Brief
What lines in the records below include the word "level"? Return each one.

Available data below:

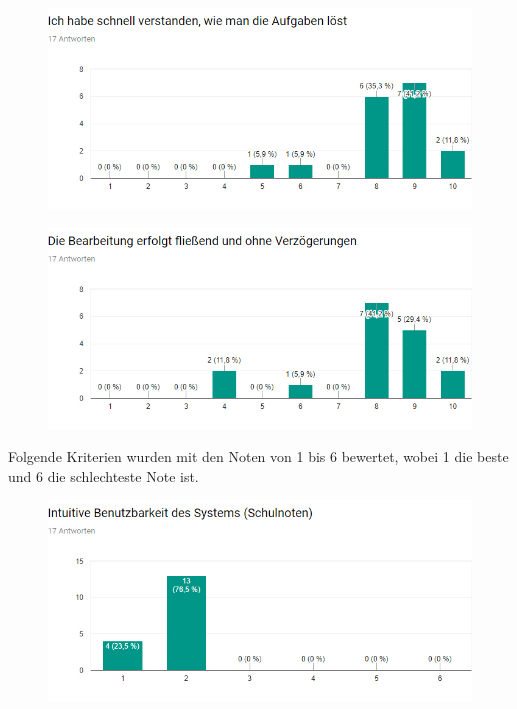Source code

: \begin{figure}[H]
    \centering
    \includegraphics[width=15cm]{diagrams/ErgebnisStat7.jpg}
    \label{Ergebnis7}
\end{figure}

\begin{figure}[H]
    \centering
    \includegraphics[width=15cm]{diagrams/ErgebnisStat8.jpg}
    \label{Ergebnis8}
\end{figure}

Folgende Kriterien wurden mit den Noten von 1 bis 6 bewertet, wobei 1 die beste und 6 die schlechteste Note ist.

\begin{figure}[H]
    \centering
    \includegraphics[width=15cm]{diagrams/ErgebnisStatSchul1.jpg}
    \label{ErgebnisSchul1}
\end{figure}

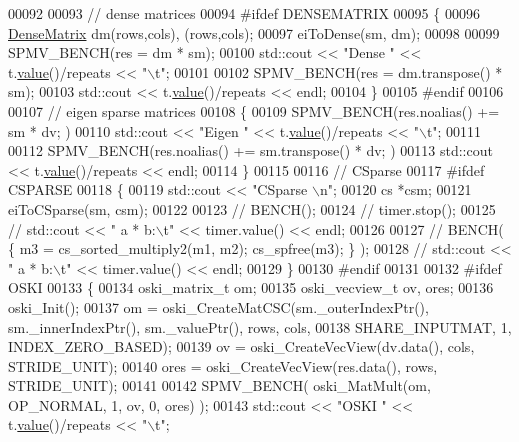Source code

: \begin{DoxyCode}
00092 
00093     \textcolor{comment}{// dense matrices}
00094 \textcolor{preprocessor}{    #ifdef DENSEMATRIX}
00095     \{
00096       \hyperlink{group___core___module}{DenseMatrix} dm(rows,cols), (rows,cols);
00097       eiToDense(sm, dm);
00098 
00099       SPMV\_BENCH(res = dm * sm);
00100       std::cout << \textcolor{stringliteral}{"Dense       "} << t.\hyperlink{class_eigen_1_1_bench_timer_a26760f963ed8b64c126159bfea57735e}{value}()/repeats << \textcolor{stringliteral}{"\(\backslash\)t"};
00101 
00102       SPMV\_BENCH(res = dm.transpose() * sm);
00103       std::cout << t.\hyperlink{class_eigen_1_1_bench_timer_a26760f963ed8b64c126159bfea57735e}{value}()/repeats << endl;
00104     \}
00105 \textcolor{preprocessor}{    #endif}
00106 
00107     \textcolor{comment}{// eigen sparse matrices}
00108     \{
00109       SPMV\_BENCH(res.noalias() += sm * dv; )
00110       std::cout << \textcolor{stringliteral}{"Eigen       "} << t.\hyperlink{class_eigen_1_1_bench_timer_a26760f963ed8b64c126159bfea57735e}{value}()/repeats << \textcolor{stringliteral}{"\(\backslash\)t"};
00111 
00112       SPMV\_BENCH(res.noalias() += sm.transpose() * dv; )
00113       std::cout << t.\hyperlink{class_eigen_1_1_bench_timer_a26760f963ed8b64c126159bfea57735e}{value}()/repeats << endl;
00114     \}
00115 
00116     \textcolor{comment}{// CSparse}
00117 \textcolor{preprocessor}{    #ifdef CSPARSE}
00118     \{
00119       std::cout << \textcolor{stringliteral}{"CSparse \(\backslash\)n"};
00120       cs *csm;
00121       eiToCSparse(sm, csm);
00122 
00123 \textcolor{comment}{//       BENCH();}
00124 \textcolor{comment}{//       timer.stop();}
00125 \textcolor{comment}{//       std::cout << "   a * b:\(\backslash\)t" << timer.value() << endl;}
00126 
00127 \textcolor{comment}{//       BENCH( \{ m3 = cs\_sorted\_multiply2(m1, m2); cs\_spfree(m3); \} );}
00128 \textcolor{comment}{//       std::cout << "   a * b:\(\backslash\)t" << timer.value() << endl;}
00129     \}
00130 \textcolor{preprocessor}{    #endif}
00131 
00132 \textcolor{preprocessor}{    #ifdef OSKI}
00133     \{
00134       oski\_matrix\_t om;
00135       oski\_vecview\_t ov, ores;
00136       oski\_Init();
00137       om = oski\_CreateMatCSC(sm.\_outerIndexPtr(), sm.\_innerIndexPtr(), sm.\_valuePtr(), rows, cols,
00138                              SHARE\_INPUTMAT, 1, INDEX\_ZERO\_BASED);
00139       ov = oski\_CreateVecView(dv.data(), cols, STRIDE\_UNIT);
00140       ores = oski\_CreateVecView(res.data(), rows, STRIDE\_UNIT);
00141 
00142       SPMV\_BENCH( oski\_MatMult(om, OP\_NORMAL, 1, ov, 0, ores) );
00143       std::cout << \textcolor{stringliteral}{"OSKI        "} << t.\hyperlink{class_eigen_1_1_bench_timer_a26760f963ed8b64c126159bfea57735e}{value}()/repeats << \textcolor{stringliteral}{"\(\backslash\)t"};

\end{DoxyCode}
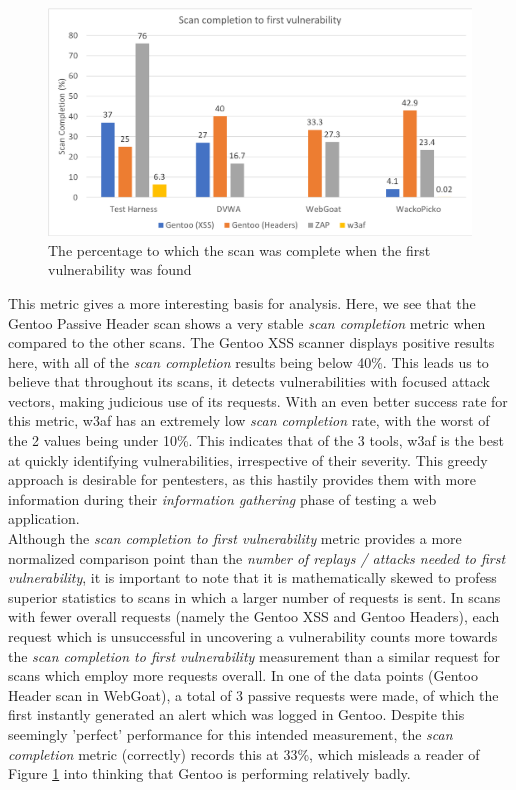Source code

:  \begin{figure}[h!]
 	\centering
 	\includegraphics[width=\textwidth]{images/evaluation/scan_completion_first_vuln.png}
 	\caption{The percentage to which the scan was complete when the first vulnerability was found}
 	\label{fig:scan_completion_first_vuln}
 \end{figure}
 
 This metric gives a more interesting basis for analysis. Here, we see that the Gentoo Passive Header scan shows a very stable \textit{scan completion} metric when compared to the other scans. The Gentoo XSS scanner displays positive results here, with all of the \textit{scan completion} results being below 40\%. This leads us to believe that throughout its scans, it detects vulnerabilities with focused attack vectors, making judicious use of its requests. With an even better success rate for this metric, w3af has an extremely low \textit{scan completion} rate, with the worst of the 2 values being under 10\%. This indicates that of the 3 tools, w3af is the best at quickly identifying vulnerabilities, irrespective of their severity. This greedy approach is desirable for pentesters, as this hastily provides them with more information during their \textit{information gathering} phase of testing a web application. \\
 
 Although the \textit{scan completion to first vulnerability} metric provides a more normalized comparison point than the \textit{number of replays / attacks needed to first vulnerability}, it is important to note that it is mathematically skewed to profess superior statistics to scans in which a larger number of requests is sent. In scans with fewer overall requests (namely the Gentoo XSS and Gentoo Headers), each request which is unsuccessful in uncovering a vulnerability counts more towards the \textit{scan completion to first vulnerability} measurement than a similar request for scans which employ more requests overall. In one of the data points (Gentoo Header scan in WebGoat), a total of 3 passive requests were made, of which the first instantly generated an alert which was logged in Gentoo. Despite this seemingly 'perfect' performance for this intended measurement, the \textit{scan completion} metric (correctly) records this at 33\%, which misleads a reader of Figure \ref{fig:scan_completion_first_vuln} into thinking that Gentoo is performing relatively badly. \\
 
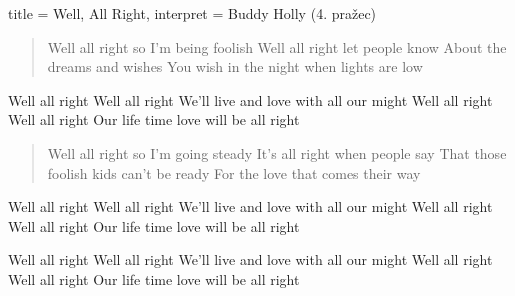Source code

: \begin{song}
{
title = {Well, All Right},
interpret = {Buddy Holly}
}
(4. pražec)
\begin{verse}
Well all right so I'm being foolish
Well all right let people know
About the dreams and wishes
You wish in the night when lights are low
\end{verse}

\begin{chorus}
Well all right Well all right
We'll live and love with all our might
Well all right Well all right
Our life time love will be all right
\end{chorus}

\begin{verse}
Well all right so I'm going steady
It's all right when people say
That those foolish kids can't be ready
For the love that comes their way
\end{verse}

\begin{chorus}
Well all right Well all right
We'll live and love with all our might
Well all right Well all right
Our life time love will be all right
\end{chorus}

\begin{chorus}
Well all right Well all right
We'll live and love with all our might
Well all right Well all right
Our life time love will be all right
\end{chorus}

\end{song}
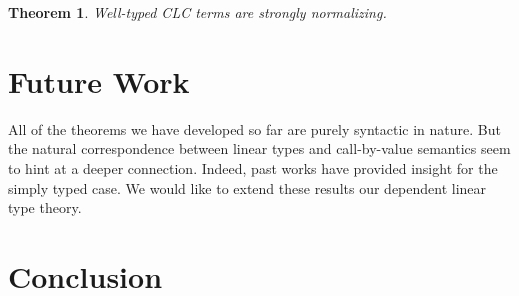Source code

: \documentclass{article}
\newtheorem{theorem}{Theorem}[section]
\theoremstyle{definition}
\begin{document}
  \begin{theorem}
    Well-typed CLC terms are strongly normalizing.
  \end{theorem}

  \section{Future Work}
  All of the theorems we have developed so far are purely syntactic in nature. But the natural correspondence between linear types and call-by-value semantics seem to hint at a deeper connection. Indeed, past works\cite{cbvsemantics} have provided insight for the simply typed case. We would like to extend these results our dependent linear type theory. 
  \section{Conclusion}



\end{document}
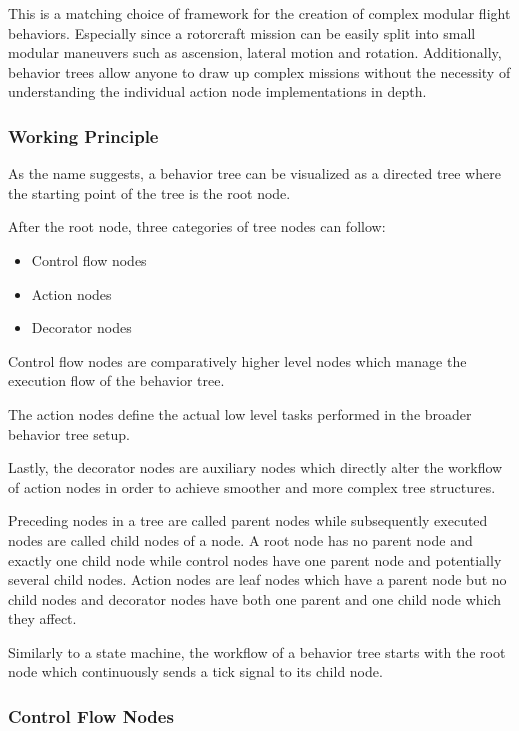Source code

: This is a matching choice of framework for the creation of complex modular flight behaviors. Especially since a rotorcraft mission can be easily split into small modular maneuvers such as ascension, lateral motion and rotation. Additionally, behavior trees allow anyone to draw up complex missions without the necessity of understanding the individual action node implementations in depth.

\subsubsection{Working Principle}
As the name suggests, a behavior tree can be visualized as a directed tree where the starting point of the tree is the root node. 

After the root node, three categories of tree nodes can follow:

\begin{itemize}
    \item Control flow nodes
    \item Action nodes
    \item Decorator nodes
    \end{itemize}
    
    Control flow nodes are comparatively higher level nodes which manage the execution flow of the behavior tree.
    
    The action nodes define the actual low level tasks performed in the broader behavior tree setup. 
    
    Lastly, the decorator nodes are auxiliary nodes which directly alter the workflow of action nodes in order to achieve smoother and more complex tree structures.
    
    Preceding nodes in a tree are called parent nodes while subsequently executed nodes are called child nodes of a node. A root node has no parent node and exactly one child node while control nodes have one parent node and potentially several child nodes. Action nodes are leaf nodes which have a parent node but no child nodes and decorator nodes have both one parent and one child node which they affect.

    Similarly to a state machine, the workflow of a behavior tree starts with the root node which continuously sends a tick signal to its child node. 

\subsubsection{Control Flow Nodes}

End of Available data.

Solution
    Control flow nodes are comparatively higher level nodes which manage the execution flow of the behavior tree.
    The action nodes define the actual low level tasks performed in the broader behavior tree setup. 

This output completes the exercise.